Frequency and length

There are no right answers here, but plenty of wrong ones!

 

Blogging once every three months isn’t going to get you a following or build much credibility. I think it has to be at least monthly and preferably weekly. But don’t set yourself up to fail. Consistency will build your credibility much more than random intermittent bursts of posts. So create a plan and map out your posts. Pace yourself and you won’t run out of gas.

 

How long should your posts be? Short enough to keep your reader interested, but long enough to demonstrate your knowledge and understanding. It will depend on the subject matter. Some people get hung up about optimising their posts for Google and the other search engines. That requires writing anything from 1000 to 1600 words per post. That can be daunting when starting out on a regular blog and could stifle your enthusiasm very quickly.

I write for my audience – any hits as a result of searches are a bonus.

One of the most frequently read blog posts is Seth Godin’s. Most of his are less than 300 words.

Ironically – this post is turning in to one of my longest.

 

Getting your content read

Great content is worthless if nobody reads it.

So how do you get your wisdom in front of your ideal prospects.

I use social media – primarily Twitter and LinkedIn.

 

For Twitter I look for where my target audience hand out. For small business owners I will target small business organisations such as chambers of commerce and organisations like The Best of…. I follow the people that follow them and invariably get a high percentage of people following me back. Once I have followers I tweet about my blog posts to grow my readership. If you want to learn more about how to grow your Twitter following read my blog post “6 steps to growing your twitter following“.

 

LinkedIn is a lot more targeted. I deliberately connect with my target audience.
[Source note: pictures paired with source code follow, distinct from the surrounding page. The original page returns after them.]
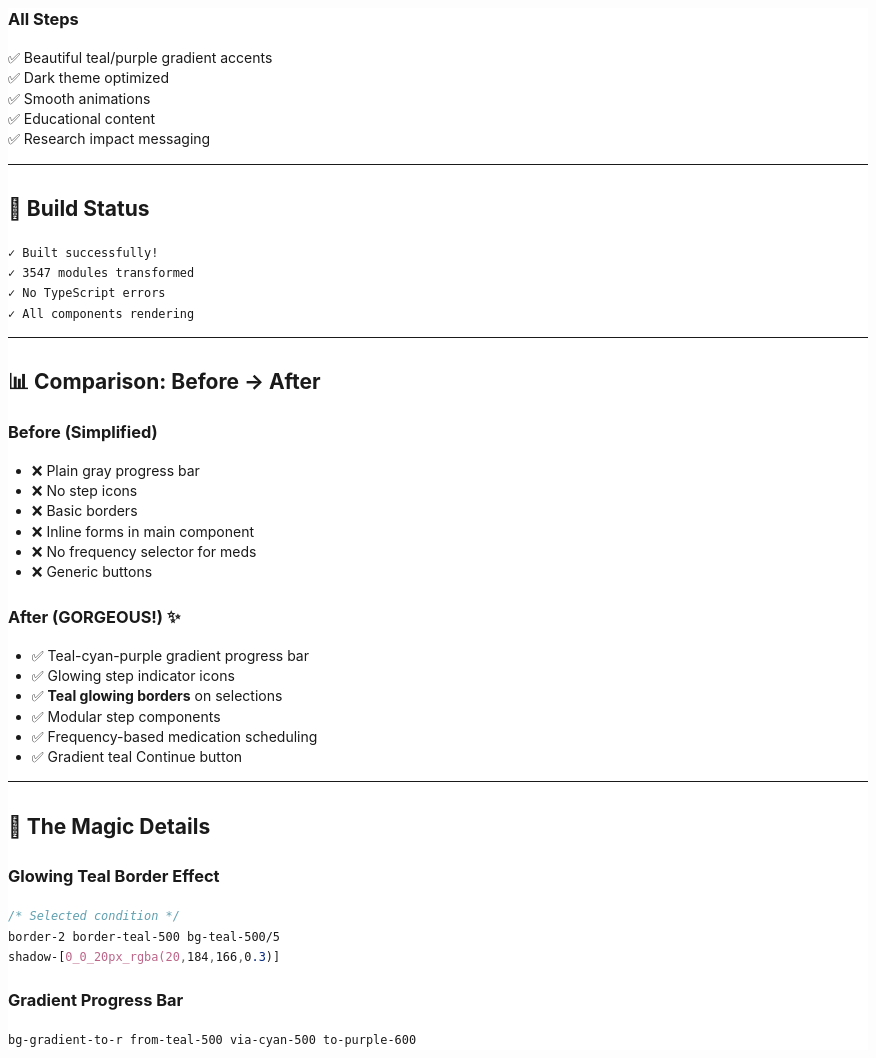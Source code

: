 ### All Steps
✅ Beautiful teal/purple gradient accents  
✅ Dark theme optimized  
✅ Smooth animations  
✅ Educational content  
✅ Research impact messaging  

---

## 🚀 Build Status

```bash
✓ Built successfully!
✓ 3547 modules transformed
✓ No TypeScript errors
✓ All components rendering
```

---

## 📊 Comparison: Before → After

### Before (Simplified)
- ❌ Plain gray progress bar
- ❌ No step icons
- ❌ Basic borders
- ❌ Inline forms in main component
- ❌ No frequency selector for meds
- ❌ Generic buttons

### After (GORGEOUS!) ✨
- ✅ Teal-cyan-purple gradient progress bar
- ✅ Glowing step indicator icons
- ✅ **Teal glowing borders** on selections
- ✅ Modular step components
- ✅ Frequency-based medication scheduling
- ✅ Gradient teal Continue button

---

## 🎨 The Magic Details

### Glowing Teal Border Effect
```css
/* Selected condition */
border-2 border-teal-500 bg-teal-500/5 
shadow-[0_0_20px_rgba(20,184,166,0.3)]
```

### Gradient Progress Bar
```css
bg-gradient-to-r from-teal-500 via-cyan-500 to-purple-600
```
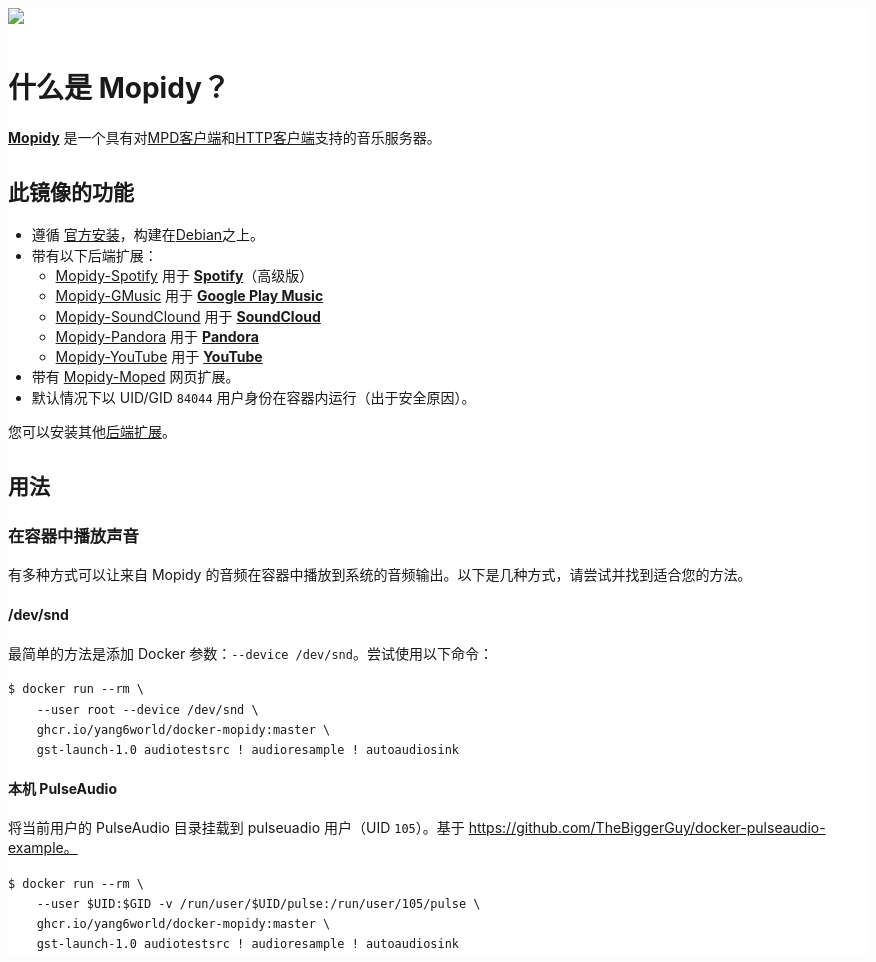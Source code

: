 [![](https://images.microbadger.com/badges/image/wernight/mopidy.svg)](http://microbadger.com/images/wernight/mopidy "在microbadger.com上获取您自己的图像徽章")

什么是 Mopidy？
================

[**Mopidy**](https://www.mopidy.com/) 是一个具有对[MPD客户端](https://docs.mopidy.com/en/latest/clients/mpd/)和[HTTP客户端](https://docs.mopidy.com/en/latest/ext/web/#ext-web)支持的音乐服务器。

此镜像的功能
----------------------

  * 遵循 [官方安装](https://docs.mopidy.com/en/latest/installation/debian/)，构建在[Debian](https://registry.hub.docker.com/_/debian/)之上。
  * 带有以下后端扩展：
      * [Mopidy-Spotify](https://docs.mopidy.com/en/latest/ext/backends/#mopidy-spotify) 用于 **[Spotify](https://www.spotify.com/us/)**（高级版）
      * [Mopidy-GMusic](https://docs.mopidy.com/en/latest/ext/backends/#mopidy-gmusic) 用于 **[Google Play Music](https://play.google.com/music/listen)**
      * [Mopidy-SoundClound](https://docs.mopidy.com/en/latest/ext/backends/#mopidy-soundcloud) 用于 **[SoundCloud](https://soundcloud.com/stream)**
      * [Mopidy-Pandora](https://github.com/rectalogic/mopidy-pandora) 用于 **[Pandora](https://www.pandora.com/)**
      * [Mopidy-YouTube](https://docs.mopidy.com/en/latest/ext/backends/#mopidy-youtube) 用于 **[YouTube](https://www.youtube.com)**
  * 带有 [Mopidy-Moped](https://docs.mopidy.com/en/latest/ext/web/#mopidy-moped) 网页扩展。
  * 默认情况下以 UID/GID `84044` 用户身份在容器内运行（出于安全原因）。

您可以安装其他[后端扩展](https://docs.mopidy.com/en/latest/ext/backends/)。


用法
-----

### 在容器中播放声音

有多种方式可以让来自 Mopidy 的音频在容器中播放到系统的音频输出。以下是几种方式，请尝试并找到适合您的方法。

#### /dev/snd

最简单的方法是添加 Docker 参数：`--device /dev/snd`。尝试使用以下命令：

    $ docker run --rm \
        --user root --device /dev/snd \
        ghcr.io/yang6world/docker-mopidy:master \
        gst-launch-1.0 audiotestsrc ! audioresample ! autoaudiosink

#### 本机 PulseAudio

将当前用户的 PulseAudio 目录挂载到 pulseuadio 用户（UID `105`）。基于 https://github.com/TheBiggerGuy/docker-pulseaudio-example。

    $ docker run --rm \
        --user $UID:$GID -v /run/user/$UID/pulse:/run/user/105/pulse \
        ghcr.io/yang6world/docker-mopidy:master \
        gst-launch-1.0 audiotestsrc ! audioresample ! autoaudiosink
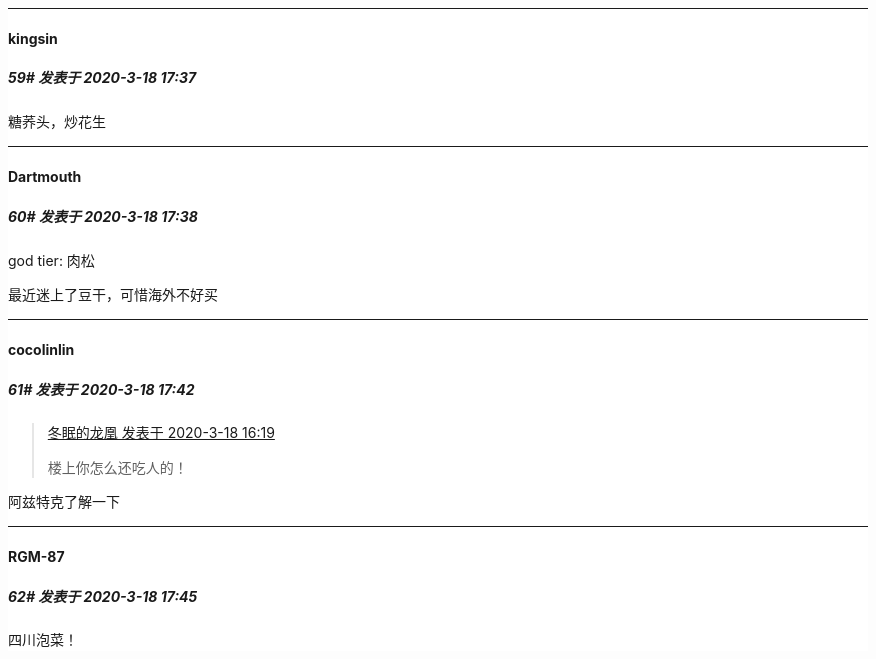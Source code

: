


-----

####  kingsin  
##### 59#       发表于 2020-3-18 17:37




糖荞头，炒花生







-----

####  Dartmouth  
##### 60#       发表于 2020-3-18 17:38




god tier: 肉松


最近迷上了豆干，可惜海外不好买







-----

####  cocolinlin  
##### 61#       发表于 2020-3-18 17:42



<blockquote><a href="httphttps://bbs.saraba1st.com/2b/forum.php?mod=redirect&amp;goto=findpost&amp;pid=46786892&amp;ptid=1919543" target="_blank">冬眠的龙凰 发表于 2020-3-18 16:19</a>

楼上你怎么还吃人的！</blockquote>
阿兹特克了解一下







-----

####  RGM-87  
##### 62#       发表于 2020-3-18 17:45




四川泡菜！



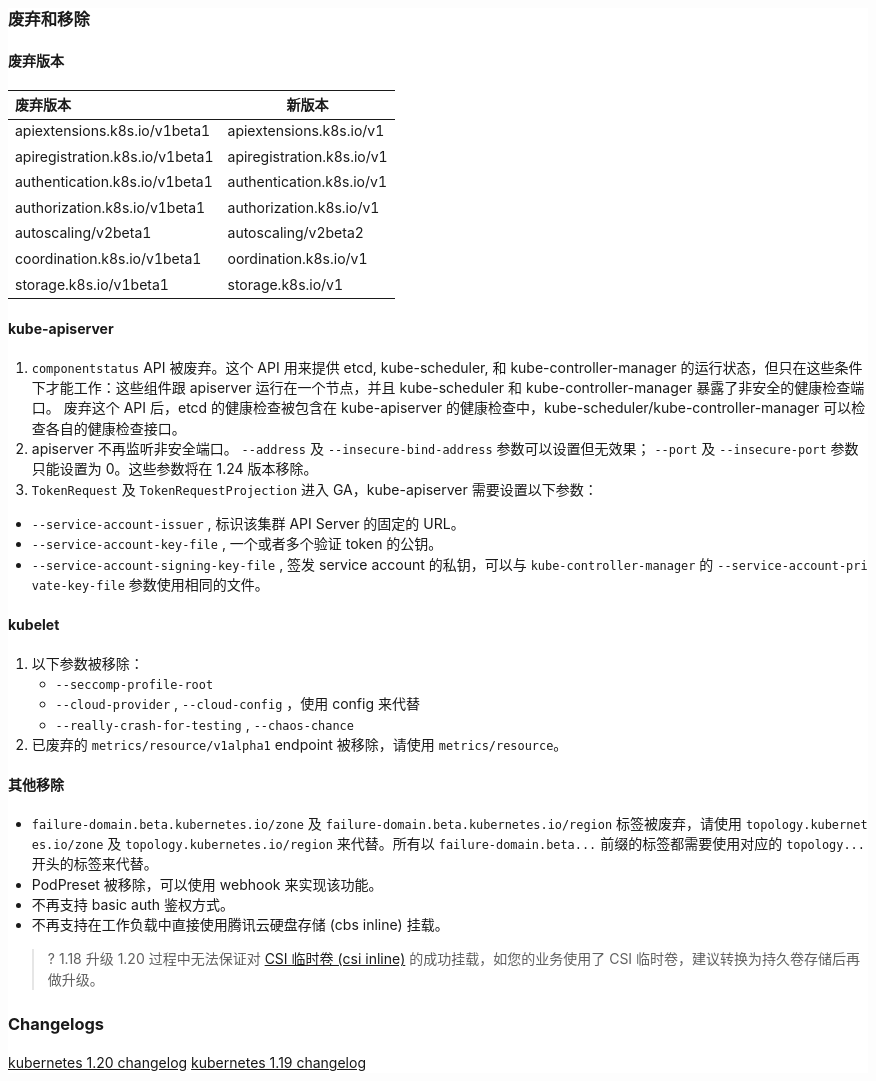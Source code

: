 ### 废弃和移除
#### 废弃版本

|废弃版本 |新版本 |
|:--|--|
|apiextensions.k8s.io/v1beta1 |apiextensions.k8s.io/v1 |
|apiregistration.k8s.io/v1beta1 |apiregistration.k8s.io/v1 |
|authentication.k8s.io/v1beta1 |authentication.k8s.io/v1 |
|authorization.k8s.io/v1beta1 |authorization.k8s.io/v1 |
|autoscaling/v2beta1 |autoscaling/v2beta2 |
|coordination.k8s.io/v1beta1 |oordination.k8s.io/v1 |
|storage.k8s.io/v1beta1 |storage.k8s.io/v1 |

#### kube-apiserver
1.  `componentstatus`  API 被废弃。这个 API 用来提供 etcd, kube-scheduler, 和 kube-controller-manager 的运行状态，但只在这些条件下才能工作：这些组件跟 apiserver 运行在一个节点，并且 kube-scheduler 和 kube-controller-manager 暴露了非安全的健康检查端口。
废弃这个 API 后，etcd 的健康检查被包含在 kube-apiserver 的健康检查中，kube-scheduler/kube-controller-manager 可以检查各自的健康检查接口。
2. apiserver 不再监听非安全端口。
 `--address` 及  `--insecure-bind-address`  参数可以设置但无效果； `--port` 及 `--insecure-port` 参数只能设置为 0。这些参数将在 1.24 版本移除。
3.  `TokenRequest`  及  `TokenRequestProjection` 进入 GA，kube-apiserver 需要设置以下参数：
  -  `--service-account-issuer`  , 标识该集群 API Server 的固定的 URL。
  -  `--service-account-key-file`  , 一个或者多个验证 token 的公钥。
  -  `--service-account-signing-key-file`  , 签发 service account 的私钥，可以与 `kube-controller-manager` 的 `--service-account-private-key-file` 参数使用相同的文件。

#### kubelet
1. 以下参数被移除：
	-  `--seccomp-profile-root` 
	-  `--cloud-provider` ,  `--cloud-config` ，使用 config 来代替
	-  `--really-crash-for-testing` ,  `--chaos-chance`
2. 已废弃的 `metrics/resource/v1alpha1`  endpoint 被移除，请使用 `metrics/resource`。

#### 其他移除
- `failure-domain.beta.kubernetes.io/zone`  及 `failure-domain.beta.kubernetes.io/region` 标签被废弃，请使用 `topology.kubernetes.io/zone` 及 `topology.kubernetes.io/region` 来代替。所有以 `failure-domain.beta...`  前缀的标签都需要使用对应的 `topology...` 开头的标签来代替。
- PodPreset 被移除，可以使用 webhook 来实现该功能。
- 不再支持 basic auth 鉴权方式。
- 不再支持在工作负载中直接使用腾讯云硬盘存储 (cbs inline) 挂载。
>? 1.18 升级 1.20 过程中无法保证对 [CSI 临时卷 (csi inline)](https://kubernetes.io/zh/docs/concepts/storage/ephemeral-volumes/#csi-ephemeral-volumes) 的成功挂载，如您的业务使用了 CSI 临时卷，建议转换为持久卷存储后再做升级。
>

### Changelogs
[kubernetes 1.20 changelog](https://github.com/kubernetes/kubernetes/blob/master/CHANGELOG/CHANGELOG-1.20.md#whats-new-major-themes)
[kubernetes 1.19 changelog](https://github.com/kubernetes/kubernetes/blob/master/CHANGELOG/CHANGELOG-1.19.md#whats-new-major-themes)
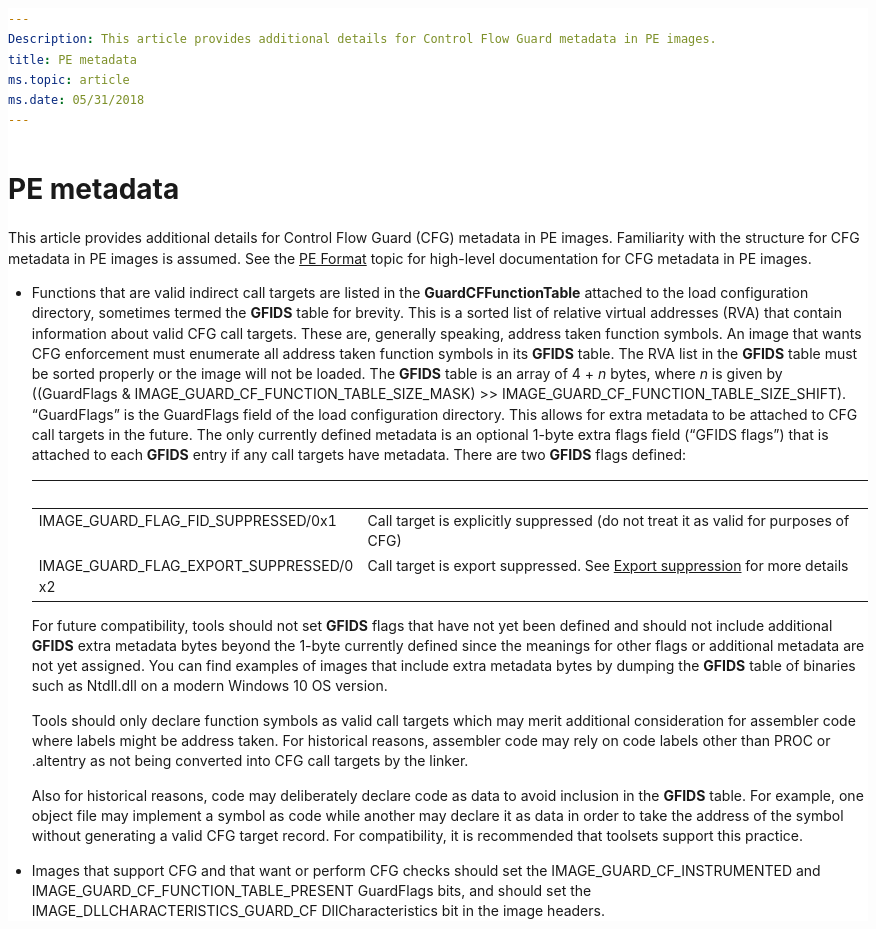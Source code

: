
 ```yaml
---
Description: This article provides additional details for Control Flow Guard metadata in PE images.
title: PE metadata
ms.topic: article
ms.date: 05/31/2018
---
```

# PE metadata

This article provides additional details for Control Flow Guard (CFG) metadata in PE images. Familiarity with the structure for CFG metadata in PE images is assumed. See the [PE Format](../debug/pe-format.md) topic for high-level documentation for CFG metadata in PE images.

- Functions that are valid indirect call targets are listed in the **GuardCFFunctionTable** attached to the load configuration directory, sometimes termed the **GFIDS** table for brevity. This is a sorted list of relative virtual addresses (RVA) that contain information about valid CFG call targets. These are, generally speaking, address taken function symbols. An image that wants CFG enforcement must enumerate all address taken function symbols in its **GFIDS** table. The RVA list in the **GFIDS** table must be sorted properly or the image will not be loaded. The **GFIDS** table is an array of 4 + *n* bytes, where *n* is given by ((GuardFlags & IMAGE_GUARD_CF_FUNCTION_TABLE_SIZE_MASK) >> IMAGE_GUARD_CF_FUNCTION_TABLE_SIZE_SHIFT). “GuardFlags” is the GuardFlags field of the load configuration directory. This allows for extra metadata to be attached to CFG call targets in the future. The only currently defined metadata is an optional 1-byte extra flags field (“GFIDS flags”) that is attached to each **GFIDS** entry if any call targets have metadata. There are two **GFIDS** flags defined:
  
  | &nbsp; | &nbsp; |
  | ---- |:---- |
  | IMAGE_GUARD_FLAG_FID_SUPPRESSED/0x1 | Call target is explicitly suppressed (do not treat it as valid for purposes of CFG) |
  | IMAGE_GUARD_FLAG_EXPORT_SUPPRESSED/0x2 | Call target is export suppressed. See [Export suppression](#export-suppression) for more details |
  
  For future compatibility, tools should not set **GFIDS** flags that have not yet been defined and should not include additional **GFIDS** extra metadata bytes beyond the 1-byte currently defined since the meanings for other flags or additional metadata are not yet assigned. You can find examples of images that include extra metadata bytes by dumping the **GFIDS** table of binaries such as Ntdll.dll on a modern Windows 10 OS version.

  Tools should only declare function symbols as valid call targets which may merit additional consideration for assembler code where labels might be address taken. For historical reasons, assembler code may rely on code labels other than PROC or .altentry as not being converted into CFG call targets by the linker.

  Also for historical reasons, code may deliberately declare code as data to avoid inclusion in the **GFIDS** table. For example, one object file may implement a symbol as code while another may declare it as data in order to take the address of the symbol without generating a valid CFG target record. For compatibility, it is recommended that toolsets support this practice.

- Images that support CFG and that want or perform CFG checks should set the IMAGE_GUARD_CF_INSTRUMENTED and IMAGE_GUARD_CF_FUNCTION_TABLE_PRESENT GuardFlags bits, and should set the IMAGE_DLLCHARACTERISTICS_GUARD_CF DllCharacteristics bit in the image headers.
Once connected they get my status notifications, including details of all my new blog posts. I addition I join groups that my target audiences belong to – it’s where they hang out. I then post links to my blog posts in those groups. All informational – no selling. Look at my blog post “Making the selling easy” which talks about using LinkedIn to make it easier to sell to your targets. If you are reading this on the first day of posting there may still be time to sign up for my free webinar on the same subject. Click here to find out more.

 

So that’s great content created and two excellent ways to share it. Expert authority on its way.